INSTRUCTIONS FOR THE TASK:
Check each line of the listing for the word "然后正则表达式切出具体的答案" and report the ones that have it.

━━ THE RECORDS

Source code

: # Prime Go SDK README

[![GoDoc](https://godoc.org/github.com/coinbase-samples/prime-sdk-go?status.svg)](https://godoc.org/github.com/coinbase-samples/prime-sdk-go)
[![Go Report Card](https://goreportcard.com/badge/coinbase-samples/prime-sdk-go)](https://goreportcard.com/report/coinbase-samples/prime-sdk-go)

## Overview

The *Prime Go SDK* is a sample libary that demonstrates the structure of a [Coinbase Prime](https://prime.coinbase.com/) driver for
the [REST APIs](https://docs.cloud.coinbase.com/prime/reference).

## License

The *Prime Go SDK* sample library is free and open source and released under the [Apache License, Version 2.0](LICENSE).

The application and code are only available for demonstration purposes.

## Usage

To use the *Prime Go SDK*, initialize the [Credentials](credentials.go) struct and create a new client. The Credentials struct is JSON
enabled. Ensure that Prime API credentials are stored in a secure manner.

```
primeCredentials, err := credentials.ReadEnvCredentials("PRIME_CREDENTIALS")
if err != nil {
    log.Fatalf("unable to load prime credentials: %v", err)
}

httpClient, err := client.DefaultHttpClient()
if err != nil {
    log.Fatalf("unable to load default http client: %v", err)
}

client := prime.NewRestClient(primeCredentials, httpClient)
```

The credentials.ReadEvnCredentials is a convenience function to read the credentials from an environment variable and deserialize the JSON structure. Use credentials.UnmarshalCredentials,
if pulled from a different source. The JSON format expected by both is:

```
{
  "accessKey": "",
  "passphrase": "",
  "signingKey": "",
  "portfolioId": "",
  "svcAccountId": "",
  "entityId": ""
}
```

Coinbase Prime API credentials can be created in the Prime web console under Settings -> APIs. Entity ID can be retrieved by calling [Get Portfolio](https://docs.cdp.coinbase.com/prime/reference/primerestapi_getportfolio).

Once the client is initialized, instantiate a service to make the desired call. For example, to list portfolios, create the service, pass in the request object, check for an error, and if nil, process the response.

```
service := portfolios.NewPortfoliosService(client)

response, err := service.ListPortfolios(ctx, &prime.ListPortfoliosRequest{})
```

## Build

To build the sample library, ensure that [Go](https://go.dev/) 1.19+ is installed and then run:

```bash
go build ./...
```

━━━━
━━ THE RECORDS

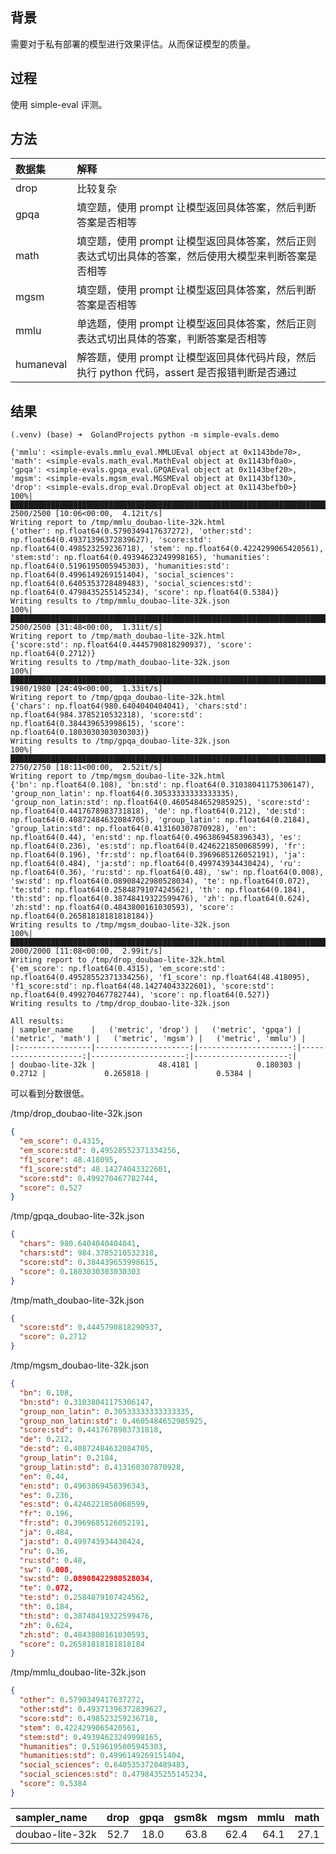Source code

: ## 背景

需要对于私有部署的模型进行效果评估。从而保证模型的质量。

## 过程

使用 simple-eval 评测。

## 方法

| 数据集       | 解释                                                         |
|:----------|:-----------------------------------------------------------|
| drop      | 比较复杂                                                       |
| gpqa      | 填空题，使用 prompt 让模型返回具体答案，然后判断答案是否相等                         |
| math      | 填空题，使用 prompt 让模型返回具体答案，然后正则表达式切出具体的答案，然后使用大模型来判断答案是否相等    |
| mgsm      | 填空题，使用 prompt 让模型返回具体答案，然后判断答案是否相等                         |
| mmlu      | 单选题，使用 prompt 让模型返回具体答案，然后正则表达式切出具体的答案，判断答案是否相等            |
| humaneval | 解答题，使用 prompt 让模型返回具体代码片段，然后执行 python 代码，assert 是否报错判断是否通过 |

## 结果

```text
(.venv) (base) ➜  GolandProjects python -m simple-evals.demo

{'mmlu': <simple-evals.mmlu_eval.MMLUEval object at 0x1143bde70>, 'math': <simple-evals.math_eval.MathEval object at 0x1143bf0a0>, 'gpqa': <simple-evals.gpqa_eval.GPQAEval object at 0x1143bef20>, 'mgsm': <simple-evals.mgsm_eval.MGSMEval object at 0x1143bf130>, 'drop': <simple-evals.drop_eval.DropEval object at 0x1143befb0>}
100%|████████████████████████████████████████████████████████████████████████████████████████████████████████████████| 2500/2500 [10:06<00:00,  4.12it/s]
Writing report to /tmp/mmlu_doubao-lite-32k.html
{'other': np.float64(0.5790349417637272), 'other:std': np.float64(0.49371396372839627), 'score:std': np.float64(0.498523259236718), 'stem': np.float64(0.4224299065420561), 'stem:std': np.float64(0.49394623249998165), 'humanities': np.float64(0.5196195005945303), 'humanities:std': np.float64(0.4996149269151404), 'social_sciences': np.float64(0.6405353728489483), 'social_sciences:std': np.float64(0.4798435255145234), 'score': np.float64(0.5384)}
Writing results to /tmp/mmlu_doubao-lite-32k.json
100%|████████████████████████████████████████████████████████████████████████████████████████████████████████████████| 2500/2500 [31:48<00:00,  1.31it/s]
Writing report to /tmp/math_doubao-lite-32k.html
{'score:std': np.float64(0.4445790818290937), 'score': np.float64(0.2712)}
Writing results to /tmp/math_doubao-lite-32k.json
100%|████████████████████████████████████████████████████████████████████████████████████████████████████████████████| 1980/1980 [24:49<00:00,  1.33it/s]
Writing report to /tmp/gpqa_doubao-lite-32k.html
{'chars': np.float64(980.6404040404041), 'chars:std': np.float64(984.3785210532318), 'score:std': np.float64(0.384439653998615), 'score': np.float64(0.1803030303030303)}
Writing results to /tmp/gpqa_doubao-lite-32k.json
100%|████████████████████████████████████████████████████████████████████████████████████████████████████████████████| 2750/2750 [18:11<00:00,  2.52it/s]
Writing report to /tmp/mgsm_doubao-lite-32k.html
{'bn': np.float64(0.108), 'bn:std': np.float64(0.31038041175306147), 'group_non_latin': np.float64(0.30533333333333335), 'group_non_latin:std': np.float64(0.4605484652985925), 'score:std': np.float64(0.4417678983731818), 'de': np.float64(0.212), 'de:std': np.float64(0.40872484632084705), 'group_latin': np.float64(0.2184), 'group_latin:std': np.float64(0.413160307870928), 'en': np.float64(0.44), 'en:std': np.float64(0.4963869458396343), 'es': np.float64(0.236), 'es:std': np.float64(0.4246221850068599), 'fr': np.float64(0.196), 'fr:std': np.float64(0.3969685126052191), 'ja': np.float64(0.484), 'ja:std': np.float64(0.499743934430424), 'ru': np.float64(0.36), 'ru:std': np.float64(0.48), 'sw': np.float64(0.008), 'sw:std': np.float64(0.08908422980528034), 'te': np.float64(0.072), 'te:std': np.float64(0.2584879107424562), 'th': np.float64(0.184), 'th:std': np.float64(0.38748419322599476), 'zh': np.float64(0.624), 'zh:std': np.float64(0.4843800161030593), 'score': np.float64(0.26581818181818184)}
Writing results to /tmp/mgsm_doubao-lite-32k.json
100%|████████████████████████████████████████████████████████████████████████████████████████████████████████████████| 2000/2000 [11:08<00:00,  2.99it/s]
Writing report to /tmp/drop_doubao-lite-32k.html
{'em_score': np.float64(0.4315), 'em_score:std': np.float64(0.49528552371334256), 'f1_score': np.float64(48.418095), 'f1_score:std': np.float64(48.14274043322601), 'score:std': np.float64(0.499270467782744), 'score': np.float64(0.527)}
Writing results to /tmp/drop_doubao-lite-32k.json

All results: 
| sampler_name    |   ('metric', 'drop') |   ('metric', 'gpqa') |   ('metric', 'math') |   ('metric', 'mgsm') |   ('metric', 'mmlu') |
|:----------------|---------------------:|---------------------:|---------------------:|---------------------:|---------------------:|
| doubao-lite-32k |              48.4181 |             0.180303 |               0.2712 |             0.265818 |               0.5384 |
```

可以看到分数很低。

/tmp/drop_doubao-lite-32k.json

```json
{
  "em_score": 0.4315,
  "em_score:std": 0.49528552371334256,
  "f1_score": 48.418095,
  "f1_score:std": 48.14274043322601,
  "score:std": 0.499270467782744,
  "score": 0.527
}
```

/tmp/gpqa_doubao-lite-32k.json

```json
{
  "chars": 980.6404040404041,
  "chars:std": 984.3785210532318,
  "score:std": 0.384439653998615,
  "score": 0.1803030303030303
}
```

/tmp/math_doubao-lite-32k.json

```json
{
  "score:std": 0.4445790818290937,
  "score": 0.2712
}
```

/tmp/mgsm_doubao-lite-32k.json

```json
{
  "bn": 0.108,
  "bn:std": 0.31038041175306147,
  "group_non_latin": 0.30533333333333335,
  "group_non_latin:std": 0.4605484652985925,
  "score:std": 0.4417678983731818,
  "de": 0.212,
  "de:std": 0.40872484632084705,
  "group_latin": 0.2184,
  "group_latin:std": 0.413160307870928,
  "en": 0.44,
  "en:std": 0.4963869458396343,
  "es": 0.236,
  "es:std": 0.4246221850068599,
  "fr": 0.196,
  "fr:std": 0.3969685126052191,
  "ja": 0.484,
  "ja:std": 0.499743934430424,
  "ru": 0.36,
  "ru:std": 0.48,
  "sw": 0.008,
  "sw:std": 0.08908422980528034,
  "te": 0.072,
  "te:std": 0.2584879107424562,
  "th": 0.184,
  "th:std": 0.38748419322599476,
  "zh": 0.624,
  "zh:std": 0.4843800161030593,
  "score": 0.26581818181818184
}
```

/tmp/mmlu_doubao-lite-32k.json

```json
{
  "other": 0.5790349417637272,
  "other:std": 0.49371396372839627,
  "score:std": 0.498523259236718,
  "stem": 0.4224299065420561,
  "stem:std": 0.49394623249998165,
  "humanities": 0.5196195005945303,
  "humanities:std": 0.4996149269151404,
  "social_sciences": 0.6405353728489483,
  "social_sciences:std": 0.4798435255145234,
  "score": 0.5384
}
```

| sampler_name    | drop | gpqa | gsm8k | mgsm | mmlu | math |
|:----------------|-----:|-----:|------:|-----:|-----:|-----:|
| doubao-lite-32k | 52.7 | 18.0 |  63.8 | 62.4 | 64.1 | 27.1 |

━━━━

SOLUTION TO THIS PROBLEM:
| math      | 填空题，使用 prompt 让模型返回具体答案，然后正则表达式切出具体的答案，然后使用大模型来判断答案是否相等    |
| mmlu      | 单选题，使用 prompt 让模型返回具体答案，然后正则表达式切出具体的答案，判断答案是否相等            |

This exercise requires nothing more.